## Activity:
Once you reach the line containing "HTML 5 canvas", reproduce it and every later line exactly, through the end of the data.

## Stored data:
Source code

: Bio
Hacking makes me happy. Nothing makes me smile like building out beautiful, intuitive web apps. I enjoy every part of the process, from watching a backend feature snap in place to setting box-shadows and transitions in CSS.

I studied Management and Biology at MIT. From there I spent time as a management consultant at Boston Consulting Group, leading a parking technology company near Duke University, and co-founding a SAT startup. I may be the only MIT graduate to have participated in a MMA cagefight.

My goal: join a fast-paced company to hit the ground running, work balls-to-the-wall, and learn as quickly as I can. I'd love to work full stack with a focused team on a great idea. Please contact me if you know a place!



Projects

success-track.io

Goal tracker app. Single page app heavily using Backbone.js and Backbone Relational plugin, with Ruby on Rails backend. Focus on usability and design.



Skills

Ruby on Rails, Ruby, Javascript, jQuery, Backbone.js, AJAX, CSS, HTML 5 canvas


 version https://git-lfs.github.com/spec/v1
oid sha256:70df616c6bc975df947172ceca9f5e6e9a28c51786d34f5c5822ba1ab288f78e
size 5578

## Response to this task:
Ruby on Rails, Ruby, Javascript, jQuery, Backbone.js, AJAX, CSS, HTML 5 canvas


 version https://git-lfs.github.com/spec/v1
oid sha256:70df616c6bc975df947172ceca9f5e6e9a28c51786d34f5c5822ba1ab288f78e
size 5578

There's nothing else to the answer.